■ EXERCISE
Go through the entries and copy every line that has the string "often" in it.

━━━━━ GIVEN RECORDS

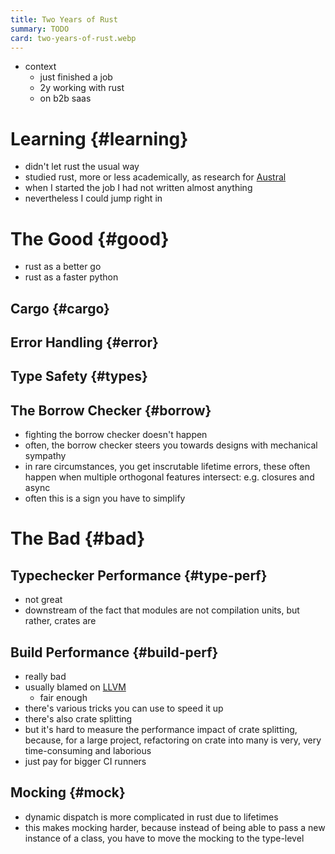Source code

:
 ```yaml
---
title: Two Years of Rust
summary: TODO
card: two-years-of-rust.webp
---
```


- context
  - just finished a job
  - 2y working with rust
  - on b2b saas

# Learning {#learning}

- didn't let rust the usual way
- studied rust, more or less academically, as research for [Austral][au]
- when I started the job I had not written almost anything
- nevertheless I could jump right in

# The Good {#good}

- rust as a better go
- rust as a faster python

## Cargo {#cargo}

## Error Handling {#error}

## Type Safety {#types}

## The Borrow Checker {#borrow}

- fighting the borrow checker doesn't happen
- often, the borrow checker steers you towards designs with mechanical sympathy
- in rare circumstances, you get inscrutable lifetime errors, these often happen when multiple orthogonal features intersect: e.g. closures and async
- often this is a sign you have to simplify

# The Bad {#bad}

## Typechecker Performance {#type-perf}

- not great
- downstream of the fact that modules are not compilation units, but rather, crates are

## Build Performance {#build-perf}

- really bad
- usually blamed on [LLVM]
  - fair enough
- there's various tricks you can use to speed it up
- there's also crate splitting
- but it's hard to measure the performance impact of crate splitting, because, for a large project, refactoring on crate into many is very, very time-consuming and laborious
- just pay for bigger CI runners

## Mocking {#mock}

- dynamic dispatch is more complicated in rust due to lifetimes
- this makes mocking harder, because instead of being able to pass a new instance of a class, you have to move the mocking to the type-level

[au]: https://github.com/austral/austral
[LLVM]: https://llvm.org/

━━━━━━━━━━

■ WRITTEN SOLUTION
- often, the borrow checker steers you towards designs with mechanical sympathy
- in rare circumstances, you get inscrutable lifetime errors, these often happen when multiple orthogonal features intersect: e.g. closures and async
- often this is a sign you have to simplify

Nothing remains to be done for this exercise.